こちらの発言について補足をしたいと思います。まず「リベラルの人はオタク叩きしかしてこなかった」という記述ですが、元となった書き込みを見ると「リベラル」ではなく「ポ○○レ」になっていました。これに関しては完全に私の早とちりです。

ただ事実として、定期的に「左派・リベラル派こそが表現規制に積極的だ」「民主党民進党)・共産党こそ表現規制政党」と訴える人は出てきており、その中には同人誌即売会に出展していたりプロの漫画家だったりする人もいます。例えば董卓氏の初発言がまとめられているこちらの記事 https://togetter.com/li/945221 に見られるとおり、「表現規制反対」を訴えて昨年の参院選に出馬した山田太郎氏の支持者の一部には「民主党共産党表現規制政党」と言った人がいました。
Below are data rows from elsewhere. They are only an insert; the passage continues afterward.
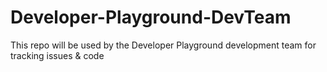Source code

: # Developer-Playground-DevTeam
This repo will be used by the Developer Playground development team for tracking issues &amp; code
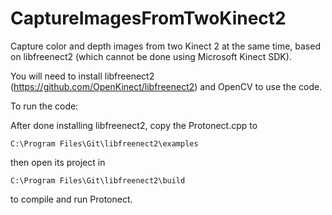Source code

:# CaptureImagesFromTwoKinect2
Capture color and depth images from two Kinect 2 at the same time, based on libfreenect2 (which cannot be done using Microsoft Kinect SDK).

You will need to install libfreenect2 (https://github.com/OpenKinect/libfreenect2) and OpenCV to use the code.

To run the code:

  After done installing libfreenect2, copy the Protonect.cpp to 
  
    C:\Program Files\Git\libfreenect2\examples
    
  then open its project in 
  
    C:\Program Files\Git\libfreenect2\build
    
  to compile and run Protonect.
また山田氏自身もそのような類の書き込みを積極的にリツイートしていた記憶があります(そのため私は選挙期間が終わったら直ちに山田氏のフォローを外しました)。

 

で、(ネット用語の「ポ○○レ」ではない)Political Correctnessがオタクを守ってこなかったかというと、それはちょっと違うかなと思います。「実例を出せ」と言われたら、それこそ表現規制反対運動がそれにあたるのではないかと思います。表現規制反対運動は、漫画家や漫画の愛好者というだけで権力から不当な扱いを受けたり、もしくはマスコミから不当なバッシングを受け手はいけないという点から考えれば、Political Correctness的なものと言うことができるかと思います。

またマスコミにおけるオタクバッシング的なものが減ったことについて、「Political Correctnessではなくオタク文化が経済的に認められるようになったからだ」という反論も見られましたが、漫画・アニメ愛好者というだけで不当な扱いを受けてはいけないという考え方が経済的論理だけで広まったとはちょっと考えづらいかなと。「Political Correctnessか経済的な勝利か」ではなく、結局「両方」という常識的な結論に落ち着かざるを得ないかなと。そういう「どちらか」を設定すること自体が不毛だと思います。

私の誤読から始まった、表現規制反対運動における左派の貢献については元の発言者にも届いたようです。しかしそれに対する反応を見て私は失望しました。いわく《「オタクが被ってきた差別や偏見」という面では明確な活動はしてない》《今回の争点は「オタクの人権を守ろうとしていたか」》権力から不当な抑圧を受けるべきではないとするならば、表現規制反対運動は立派な「オタクの人権を守る運動」に他なりません。

また《ポ○○レを掲げる人たちがやらかした幾多のオタクに対する案件って、表現規制に関することばっかじゃね?》(訳あって一部伏せ字)とも言っていますがそれは権力によって不当な抑圧を受けることについてはPolitical Correctnessの観点から擁護されることはあるかもしれないけど、差別的なメッセージを含むとすれば同視点から批判されることもあるということに過ぎないかと思います。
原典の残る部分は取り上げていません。